___ EXCERPTED DATA ___

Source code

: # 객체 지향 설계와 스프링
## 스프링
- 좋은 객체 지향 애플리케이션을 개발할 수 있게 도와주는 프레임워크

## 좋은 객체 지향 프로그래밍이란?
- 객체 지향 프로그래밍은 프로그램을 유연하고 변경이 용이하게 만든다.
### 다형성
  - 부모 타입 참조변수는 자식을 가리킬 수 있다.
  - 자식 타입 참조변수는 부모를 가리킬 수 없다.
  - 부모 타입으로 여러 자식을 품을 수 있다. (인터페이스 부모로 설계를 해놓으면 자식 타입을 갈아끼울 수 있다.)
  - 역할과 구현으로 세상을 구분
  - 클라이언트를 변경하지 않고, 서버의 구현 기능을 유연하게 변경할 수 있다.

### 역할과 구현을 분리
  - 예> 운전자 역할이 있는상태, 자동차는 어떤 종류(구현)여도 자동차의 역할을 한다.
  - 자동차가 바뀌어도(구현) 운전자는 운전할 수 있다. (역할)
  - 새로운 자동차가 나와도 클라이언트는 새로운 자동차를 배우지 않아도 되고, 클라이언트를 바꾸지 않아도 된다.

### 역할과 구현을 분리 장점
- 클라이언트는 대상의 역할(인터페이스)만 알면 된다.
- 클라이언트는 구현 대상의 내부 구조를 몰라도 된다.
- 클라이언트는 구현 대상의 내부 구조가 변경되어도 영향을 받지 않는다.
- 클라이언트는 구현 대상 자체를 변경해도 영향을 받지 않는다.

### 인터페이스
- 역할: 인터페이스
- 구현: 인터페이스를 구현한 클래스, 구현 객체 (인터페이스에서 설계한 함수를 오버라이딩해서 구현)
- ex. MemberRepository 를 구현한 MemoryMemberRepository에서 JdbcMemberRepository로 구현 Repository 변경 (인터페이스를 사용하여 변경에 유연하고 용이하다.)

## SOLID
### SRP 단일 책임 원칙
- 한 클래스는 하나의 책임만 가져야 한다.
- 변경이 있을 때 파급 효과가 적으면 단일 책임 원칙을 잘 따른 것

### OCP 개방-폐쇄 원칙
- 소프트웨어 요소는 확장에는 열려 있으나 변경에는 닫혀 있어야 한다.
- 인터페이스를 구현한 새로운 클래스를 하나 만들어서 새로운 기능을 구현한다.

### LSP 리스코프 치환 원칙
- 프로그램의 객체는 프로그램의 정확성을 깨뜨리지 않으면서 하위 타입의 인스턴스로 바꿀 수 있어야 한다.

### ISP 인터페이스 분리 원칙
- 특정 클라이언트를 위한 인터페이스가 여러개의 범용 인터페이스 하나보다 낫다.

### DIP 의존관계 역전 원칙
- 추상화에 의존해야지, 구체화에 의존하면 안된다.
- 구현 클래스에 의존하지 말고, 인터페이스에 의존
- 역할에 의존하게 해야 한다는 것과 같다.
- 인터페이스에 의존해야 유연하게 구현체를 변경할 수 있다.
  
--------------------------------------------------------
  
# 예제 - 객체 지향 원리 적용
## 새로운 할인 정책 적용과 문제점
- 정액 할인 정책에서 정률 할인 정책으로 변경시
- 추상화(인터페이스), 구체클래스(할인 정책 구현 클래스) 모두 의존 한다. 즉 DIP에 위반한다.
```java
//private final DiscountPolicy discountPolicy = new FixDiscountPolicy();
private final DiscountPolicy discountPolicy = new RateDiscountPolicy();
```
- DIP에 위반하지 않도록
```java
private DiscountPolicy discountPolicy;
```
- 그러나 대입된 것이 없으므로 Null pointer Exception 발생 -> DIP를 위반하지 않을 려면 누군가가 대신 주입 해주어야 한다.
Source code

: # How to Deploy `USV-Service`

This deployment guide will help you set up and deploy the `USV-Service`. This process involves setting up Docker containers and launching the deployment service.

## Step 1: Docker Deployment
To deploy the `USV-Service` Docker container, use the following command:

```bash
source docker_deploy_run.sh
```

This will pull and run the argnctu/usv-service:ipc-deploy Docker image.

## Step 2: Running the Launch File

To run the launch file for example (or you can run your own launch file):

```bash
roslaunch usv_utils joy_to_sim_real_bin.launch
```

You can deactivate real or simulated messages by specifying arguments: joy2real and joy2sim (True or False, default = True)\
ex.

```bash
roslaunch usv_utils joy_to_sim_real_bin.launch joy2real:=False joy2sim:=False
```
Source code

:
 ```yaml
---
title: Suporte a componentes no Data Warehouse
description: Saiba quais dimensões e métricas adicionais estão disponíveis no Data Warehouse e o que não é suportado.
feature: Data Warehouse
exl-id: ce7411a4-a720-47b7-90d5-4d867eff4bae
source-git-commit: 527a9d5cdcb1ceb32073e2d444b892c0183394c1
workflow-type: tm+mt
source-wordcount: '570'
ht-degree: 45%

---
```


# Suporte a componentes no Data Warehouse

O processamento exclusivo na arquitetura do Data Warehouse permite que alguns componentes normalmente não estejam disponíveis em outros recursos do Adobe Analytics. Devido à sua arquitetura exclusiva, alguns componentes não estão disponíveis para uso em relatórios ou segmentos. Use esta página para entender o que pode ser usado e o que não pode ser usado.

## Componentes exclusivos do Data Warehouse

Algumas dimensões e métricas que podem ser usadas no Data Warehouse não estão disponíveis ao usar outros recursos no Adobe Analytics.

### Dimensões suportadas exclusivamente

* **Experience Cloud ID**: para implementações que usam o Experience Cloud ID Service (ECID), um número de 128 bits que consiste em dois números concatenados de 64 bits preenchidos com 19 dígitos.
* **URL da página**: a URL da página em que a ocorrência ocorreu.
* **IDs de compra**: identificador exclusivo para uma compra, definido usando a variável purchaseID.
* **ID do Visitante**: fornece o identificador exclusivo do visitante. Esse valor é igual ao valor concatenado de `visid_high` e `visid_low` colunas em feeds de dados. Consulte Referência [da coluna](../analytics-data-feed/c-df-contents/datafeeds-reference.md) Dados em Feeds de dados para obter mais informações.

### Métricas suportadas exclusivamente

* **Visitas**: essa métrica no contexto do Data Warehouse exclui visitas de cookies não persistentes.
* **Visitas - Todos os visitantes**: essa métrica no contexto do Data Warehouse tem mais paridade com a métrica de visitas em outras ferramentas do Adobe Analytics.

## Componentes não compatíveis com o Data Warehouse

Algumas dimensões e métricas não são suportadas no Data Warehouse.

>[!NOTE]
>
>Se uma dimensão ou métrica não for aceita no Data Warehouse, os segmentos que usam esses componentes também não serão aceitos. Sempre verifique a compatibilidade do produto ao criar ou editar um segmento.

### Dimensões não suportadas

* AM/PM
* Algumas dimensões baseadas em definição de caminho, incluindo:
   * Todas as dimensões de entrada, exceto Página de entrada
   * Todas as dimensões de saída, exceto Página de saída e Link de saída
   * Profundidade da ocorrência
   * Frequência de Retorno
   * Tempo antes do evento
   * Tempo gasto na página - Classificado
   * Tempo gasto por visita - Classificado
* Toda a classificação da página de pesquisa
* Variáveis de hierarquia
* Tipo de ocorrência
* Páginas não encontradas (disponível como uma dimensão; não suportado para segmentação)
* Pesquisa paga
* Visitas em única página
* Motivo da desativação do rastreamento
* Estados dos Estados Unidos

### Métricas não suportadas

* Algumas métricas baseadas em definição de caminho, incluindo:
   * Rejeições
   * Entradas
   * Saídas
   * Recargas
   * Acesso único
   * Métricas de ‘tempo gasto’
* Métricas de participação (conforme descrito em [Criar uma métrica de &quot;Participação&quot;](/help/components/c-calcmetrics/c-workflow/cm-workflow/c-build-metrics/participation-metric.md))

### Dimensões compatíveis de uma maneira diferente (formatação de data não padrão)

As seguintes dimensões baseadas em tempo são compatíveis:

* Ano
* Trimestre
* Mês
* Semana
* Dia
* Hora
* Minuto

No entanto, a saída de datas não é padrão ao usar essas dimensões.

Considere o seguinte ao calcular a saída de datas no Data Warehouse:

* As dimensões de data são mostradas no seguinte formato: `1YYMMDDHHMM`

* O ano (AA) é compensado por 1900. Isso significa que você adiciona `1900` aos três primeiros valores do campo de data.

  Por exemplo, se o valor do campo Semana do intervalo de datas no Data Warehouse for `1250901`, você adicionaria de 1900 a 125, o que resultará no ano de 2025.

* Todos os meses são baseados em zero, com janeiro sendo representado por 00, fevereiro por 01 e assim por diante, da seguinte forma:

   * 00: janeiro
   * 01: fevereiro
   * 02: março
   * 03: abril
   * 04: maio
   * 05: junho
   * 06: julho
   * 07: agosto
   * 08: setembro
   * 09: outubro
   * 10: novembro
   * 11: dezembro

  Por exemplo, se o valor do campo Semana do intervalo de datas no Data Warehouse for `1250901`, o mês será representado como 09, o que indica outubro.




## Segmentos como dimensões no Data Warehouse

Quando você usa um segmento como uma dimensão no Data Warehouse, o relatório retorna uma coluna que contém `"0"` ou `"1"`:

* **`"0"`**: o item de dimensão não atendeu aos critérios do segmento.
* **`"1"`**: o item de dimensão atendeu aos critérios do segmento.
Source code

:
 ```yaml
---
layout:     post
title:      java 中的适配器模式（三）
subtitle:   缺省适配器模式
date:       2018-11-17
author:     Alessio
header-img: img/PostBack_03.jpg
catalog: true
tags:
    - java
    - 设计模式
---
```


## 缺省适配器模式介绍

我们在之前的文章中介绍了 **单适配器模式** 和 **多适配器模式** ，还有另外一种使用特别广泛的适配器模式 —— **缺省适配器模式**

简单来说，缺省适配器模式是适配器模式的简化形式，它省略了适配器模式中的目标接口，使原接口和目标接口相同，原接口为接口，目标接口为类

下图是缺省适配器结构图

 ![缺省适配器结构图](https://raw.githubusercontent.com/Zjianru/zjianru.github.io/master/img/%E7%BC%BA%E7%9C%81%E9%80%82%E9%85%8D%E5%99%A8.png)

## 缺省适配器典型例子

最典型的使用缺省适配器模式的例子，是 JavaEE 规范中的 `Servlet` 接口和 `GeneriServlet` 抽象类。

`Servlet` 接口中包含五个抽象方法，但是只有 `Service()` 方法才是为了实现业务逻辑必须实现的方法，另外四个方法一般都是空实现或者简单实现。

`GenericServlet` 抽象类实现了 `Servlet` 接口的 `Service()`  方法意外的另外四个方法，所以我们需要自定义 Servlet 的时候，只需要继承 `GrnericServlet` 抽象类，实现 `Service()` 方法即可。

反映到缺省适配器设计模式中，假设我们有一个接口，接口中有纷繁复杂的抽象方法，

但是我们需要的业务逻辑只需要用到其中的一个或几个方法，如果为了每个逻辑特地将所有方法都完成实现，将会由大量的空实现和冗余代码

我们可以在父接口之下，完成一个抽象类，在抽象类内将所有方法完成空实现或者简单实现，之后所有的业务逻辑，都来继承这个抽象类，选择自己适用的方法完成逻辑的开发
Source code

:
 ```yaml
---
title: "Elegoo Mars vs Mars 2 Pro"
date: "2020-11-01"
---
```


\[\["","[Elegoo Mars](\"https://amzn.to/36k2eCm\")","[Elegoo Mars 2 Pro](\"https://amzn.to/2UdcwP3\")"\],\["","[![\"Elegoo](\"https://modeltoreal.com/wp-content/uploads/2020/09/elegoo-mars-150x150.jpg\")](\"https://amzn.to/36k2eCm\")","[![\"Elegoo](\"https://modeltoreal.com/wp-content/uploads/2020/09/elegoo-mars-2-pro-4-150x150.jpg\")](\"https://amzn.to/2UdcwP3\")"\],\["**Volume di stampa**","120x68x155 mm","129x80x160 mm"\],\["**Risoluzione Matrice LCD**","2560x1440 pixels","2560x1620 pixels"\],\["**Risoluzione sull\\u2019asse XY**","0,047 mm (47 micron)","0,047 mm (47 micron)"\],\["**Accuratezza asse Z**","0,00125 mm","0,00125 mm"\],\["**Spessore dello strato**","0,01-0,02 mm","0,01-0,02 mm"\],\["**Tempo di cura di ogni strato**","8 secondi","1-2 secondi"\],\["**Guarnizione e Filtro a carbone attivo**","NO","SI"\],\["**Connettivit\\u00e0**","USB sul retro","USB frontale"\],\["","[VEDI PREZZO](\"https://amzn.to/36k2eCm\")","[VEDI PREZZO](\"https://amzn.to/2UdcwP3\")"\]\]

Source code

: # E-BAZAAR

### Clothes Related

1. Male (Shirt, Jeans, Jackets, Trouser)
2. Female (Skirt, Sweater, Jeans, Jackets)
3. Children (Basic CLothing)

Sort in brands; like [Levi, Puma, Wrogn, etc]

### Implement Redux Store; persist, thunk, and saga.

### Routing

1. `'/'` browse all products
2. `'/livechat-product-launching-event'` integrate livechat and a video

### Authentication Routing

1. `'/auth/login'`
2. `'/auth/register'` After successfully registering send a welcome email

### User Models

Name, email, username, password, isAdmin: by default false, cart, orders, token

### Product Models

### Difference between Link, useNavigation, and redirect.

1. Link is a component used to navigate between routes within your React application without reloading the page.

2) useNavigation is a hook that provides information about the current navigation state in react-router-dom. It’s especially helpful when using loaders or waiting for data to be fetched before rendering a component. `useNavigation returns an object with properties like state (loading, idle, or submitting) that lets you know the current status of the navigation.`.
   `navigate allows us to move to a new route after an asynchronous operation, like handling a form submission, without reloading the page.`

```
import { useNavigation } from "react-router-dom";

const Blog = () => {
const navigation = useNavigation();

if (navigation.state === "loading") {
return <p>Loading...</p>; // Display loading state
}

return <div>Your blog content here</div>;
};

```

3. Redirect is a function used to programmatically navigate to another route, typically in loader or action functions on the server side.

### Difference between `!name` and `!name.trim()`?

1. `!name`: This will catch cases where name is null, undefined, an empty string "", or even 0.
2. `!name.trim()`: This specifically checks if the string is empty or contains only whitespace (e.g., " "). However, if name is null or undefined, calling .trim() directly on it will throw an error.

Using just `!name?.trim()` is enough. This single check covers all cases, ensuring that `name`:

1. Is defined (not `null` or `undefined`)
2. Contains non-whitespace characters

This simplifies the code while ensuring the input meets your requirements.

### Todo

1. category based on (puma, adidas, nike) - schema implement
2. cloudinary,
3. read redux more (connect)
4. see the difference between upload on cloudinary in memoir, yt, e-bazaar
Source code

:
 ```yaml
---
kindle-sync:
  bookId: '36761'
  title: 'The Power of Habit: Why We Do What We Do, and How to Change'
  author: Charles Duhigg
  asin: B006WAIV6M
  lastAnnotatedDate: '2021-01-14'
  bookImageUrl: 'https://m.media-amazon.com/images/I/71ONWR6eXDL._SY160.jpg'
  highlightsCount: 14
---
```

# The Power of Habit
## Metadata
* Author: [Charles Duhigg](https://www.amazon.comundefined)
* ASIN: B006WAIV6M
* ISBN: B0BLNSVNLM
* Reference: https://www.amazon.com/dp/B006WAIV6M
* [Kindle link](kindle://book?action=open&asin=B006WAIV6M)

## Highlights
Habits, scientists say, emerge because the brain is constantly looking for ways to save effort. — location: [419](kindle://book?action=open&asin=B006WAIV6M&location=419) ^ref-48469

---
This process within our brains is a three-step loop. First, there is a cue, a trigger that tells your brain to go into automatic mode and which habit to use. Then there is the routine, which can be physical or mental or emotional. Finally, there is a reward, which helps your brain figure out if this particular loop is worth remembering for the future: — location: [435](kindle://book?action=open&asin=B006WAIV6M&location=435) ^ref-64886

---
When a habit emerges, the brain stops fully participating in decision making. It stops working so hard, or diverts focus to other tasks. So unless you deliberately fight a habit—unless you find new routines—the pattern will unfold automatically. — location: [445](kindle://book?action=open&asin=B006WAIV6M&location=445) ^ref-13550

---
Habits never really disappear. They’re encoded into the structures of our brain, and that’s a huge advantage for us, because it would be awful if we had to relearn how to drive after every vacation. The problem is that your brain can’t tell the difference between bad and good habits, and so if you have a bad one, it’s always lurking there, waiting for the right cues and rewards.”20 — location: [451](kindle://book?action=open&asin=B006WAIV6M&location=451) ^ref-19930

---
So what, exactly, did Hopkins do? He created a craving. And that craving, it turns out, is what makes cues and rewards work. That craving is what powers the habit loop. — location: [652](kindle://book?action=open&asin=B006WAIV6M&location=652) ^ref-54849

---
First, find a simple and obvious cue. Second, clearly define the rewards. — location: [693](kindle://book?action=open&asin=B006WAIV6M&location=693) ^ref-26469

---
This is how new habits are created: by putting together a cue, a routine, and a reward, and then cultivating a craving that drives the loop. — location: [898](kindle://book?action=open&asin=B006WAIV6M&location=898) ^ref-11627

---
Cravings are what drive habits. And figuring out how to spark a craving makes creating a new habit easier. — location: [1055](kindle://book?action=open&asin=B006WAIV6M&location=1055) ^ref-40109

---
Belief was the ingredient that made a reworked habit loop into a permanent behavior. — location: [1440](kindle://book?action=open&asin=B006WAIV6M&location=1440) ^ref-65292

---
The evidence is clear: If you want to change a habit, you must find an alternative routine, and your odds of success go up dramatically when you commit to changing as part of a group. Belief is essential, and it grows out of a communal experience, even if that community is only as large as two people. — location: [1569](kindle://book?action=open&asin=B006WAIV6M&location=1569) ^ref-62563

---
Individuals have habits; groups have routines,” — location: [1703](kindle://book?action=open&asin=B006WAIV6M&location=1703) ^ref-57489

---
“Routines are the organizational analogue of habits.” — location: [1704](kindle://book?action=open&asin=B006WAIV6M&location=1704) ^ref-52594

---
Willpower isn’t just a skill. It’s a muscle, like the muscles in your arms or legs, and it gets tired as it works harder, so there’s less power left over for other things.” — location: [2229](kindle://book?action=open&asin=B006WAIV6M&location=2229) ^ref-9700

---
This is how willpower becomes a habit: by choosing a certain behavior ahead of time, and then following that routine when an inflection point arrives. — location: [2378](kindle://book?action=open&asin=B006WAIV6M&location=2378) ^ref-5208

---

___

## YOUR ASSIGNMENT
Copy each line of the entries in which the string "disponíveis" is found.

## TASK ANSWER
description: Saiba quais dimensões e métricas adicionais estão disponíveis no Data Warehouse e o que não é suportado.
O processamento exclusivo na arquitetura do Data Warehouse permite que alguns componentes normalmente não estejam disponíveis em outros recursos do Adobe Analytics. Devido à sua arquitetura exclusiva, alguns componentes não estão disponíveis para uso em relatórios ou segmentos. Use esta página para entender o que pode ser usado e o que não pode ser usado.
Algumas dimensões e métricas que podem ser usadas no Data Warehouse não estão disponíveis ao usar outros recursos no Adobe Analytics.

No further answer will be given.